II степень (среднетяжелая) протекает с выраженными изменениями со стороны костной системы. Костные деформации выявляются в двух или трех отделах скелета (череп, грудная клетка, конечности). Прежде всего поражаются кости черепа. Края большого родничка размягчаются, отмечается несвоевременное (раннее или позднее) его закрытие. Формируются лобные и теменные бугры, рахитические «четки», рахитические «браслеты» (утолщения эпифизов костей предплечья и голени), «нити жемчуга» на фалангах пальцев. Ребра становятся мягкими, податливыми, грудная клетка деформируется, уплощается с боков, усиливается кривизна ключиц. Нижняя апертура грудной клетки расширяется, верхняя — суживается. На уровне прикрепления диафрагмы возникает западение — «гаррисонова борозда». Нарушаются сроки и порядок прорезывания зубов.

При III степени (тяжелой) изменения со стороны костной системы резко выражены. Могут размягчаться кости основания черепа, западает переносица, появляется «олимпийский лоб». Передняя часть грудной клетки вместе с грудиной выступает вперед в виде «куриной груди» либо западает, образуя «грудь сапожника». Когда ребенок начинает сидеть, в поясничном отделе позвоночника формируется кифоз (рахитический горб), в более позднем периоде возникает патологический лордоз или сколиоз (искривление позвоночника). В результате искривления длинных трубчатых костей ноги принимают О- или Х-образную форму.

Различают острое, подострое и рецидивирующее течение рахита. Острое течение чаще наблюдается у недоношенных и детей первого полугодия жизни и проявляется быстрым нарастанием симптомов со стороны костной, нервной и других систем, преобладанием в костной ткани процессов остеомаляции (размягчения), а также значительными отклонениями в биохимических показателях крови. Подострое течение характеризуется медленным развитием заболевания, преобладанием симптомов гиперплазии (избыточного образования) остеоидной ткани. Подострое течение чаще наблюдается у детей старше 6 месяцев при недостаточной профилактической дозе Витамина D.

Лечение заболевания комплексное и должно проводиться на фоне мероприятий, направленных на нормализацию обменных процессов в организме ребенка и повышение его устойчивости. Первостепенное значение имеет коррекция питания, все другие лечебные мероприятия будут эффективны только на фоне рационального вскармливания. Первый прикорм должен быть обязательно овощным, он вводится на 1 месяц раньше обычного срока. Для второго прикорма рекомендуется гречневая или овсяная каша, приготовленная на овощном отваре. Раньше обычного вводят желток и творог. Пищевой рацион должен содержать достаточное количество полноценных белков, в связи с этим более рано, с 5 месяцев, в него включают пюре из печени и мяса. Вместо воды дают овощные и фруктовые отвары, соки.

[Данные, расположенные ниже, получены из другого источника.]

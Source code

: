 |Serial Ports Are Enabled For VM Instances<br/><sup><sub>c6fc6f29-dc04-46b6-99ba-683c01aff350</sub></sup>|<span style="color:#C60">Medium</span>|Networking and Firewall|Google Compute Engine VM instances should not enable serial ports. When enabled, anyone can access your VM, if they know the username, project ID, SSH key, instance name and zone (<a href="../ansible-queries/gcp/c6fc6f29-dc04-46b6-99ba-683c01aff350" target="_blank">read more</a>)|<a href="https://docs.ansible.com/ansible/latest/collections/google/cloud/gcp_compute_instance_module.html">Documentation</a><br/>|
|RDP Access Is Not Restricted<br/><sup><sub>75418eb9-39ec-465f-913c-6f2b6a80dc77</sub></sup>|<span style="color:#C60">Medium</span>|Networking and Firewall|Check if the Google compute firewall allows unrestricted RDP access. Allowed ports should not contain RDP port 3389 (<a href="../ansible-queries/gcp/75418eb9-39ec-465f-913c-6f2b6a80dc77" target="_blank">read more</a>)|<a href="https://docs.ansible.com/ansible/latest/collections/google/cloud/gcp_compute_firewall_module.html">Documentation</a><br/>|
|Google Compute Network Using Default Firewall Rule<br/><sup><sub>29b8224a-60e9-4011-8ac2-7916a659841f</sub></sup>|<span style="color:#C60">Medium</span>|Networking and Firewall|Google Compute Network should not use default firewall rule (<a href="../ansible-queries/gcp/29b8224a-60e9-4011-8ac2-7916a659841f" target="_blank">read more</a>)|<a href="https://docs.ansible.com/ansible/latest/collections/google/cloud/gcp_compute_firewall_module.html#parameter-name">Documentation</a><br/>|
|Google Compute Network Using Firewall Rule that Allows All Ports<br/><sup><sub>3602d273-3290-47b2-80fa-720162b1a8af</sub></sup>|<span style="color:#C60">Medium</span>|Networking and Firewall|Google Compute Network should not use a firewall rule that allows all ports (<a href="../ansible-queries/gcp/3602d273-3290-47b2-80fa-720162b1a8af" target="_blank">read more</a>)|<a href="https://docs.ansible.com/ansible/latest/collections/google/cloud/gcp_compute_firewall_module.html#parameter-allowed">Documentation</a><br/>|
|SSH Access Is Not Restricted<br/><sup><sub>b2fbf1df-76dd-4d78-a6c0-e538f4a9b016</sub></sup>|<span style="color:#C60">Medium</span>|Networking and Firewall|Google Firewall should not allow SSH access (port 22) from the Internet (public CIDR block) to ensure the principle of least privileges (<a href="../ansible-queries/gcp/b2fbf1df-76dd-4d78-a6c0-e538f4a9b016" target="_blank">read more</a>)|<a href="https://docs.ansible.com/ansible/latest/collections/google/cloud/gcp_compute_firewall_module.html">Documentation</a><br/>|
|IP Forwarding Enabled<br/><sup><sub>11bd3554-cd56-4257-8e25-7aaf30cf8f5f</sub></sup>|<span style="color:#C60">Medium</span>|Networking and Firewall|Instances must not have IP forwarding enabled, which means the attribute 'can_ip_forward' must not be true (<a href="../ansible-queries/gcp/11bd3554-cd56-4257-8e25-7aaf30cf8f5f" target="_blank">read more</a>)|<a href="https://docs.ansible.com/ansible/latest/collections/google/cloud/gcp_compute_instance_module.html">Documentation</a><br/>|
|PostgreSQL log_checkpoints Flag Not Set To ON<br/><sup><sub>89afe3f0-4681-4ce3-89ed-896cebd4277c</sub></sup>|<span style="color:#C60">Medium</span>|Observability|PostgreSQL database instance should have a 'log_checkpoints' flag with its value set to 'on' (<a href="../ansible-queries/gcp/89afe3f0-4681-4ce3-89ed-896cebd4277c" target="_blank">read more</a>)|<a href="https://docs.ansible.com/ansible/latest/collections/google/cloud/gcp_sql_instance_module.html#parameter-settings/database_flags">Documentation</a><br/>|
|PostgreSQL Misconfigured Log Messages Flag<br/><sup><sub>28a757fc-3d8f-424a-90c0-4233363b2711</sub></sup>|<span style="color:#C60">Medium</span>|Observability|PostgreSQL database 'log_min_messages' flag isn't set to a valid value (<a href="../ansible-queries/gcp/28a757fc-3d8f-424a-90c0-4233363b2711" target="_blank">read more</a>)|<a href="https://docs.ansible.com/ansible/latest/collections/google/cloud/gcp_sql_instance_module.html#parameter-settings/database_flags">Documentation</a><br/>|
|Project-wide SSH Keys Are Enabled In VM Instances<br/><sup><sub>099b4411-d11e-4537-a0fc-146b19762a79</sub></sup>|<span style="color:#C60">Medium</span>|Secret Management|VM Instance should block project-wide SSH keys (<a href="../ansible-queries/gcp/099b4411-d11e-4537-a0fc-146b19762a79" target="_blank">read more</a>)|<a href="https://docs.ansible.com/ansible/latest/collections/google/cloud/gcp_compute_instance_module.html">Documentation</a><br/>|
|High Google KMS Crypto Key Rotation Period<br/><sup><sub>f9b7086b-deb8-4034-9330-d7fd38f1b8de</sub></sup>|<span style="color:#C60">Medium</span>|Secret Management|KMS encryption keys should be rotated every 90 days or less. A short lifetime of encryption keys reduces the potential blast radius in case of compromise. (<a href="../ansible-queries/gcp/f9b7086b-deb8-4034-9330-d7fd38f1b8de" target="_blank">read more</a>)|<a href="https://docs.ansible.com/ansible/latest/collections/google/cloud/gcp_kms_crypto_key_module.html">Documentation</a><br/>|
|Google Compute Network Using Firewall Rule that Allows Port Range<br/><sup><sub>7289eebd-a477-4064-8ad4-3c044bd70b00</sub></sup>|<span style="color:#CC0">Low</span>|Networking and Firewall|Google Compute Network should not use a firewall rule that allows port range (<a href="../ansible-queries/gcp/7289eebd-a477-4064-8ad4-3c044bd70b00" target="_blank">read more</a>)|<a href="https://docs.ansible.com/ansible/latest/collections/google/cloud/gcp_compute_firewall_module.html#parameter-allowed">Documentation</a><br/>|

Профилактика включает неспецифические и специфические мероприятия и делится на антенатальную (дородовую) и постнатальную (послеродовую).

Антенатальная неспецифическая профилактика состоит в соблюдении режима дня беременной с достаточным пребыванием на свежем воздухе и активным двигательным режимом, рациональном питании, профилактике и лечении заболеваний, предупреждении токсикозов и невынашивания беременности. Для обеспечения организма матери и плода витаминами рекомендуется ежедневный прием поливитаминных препаратов.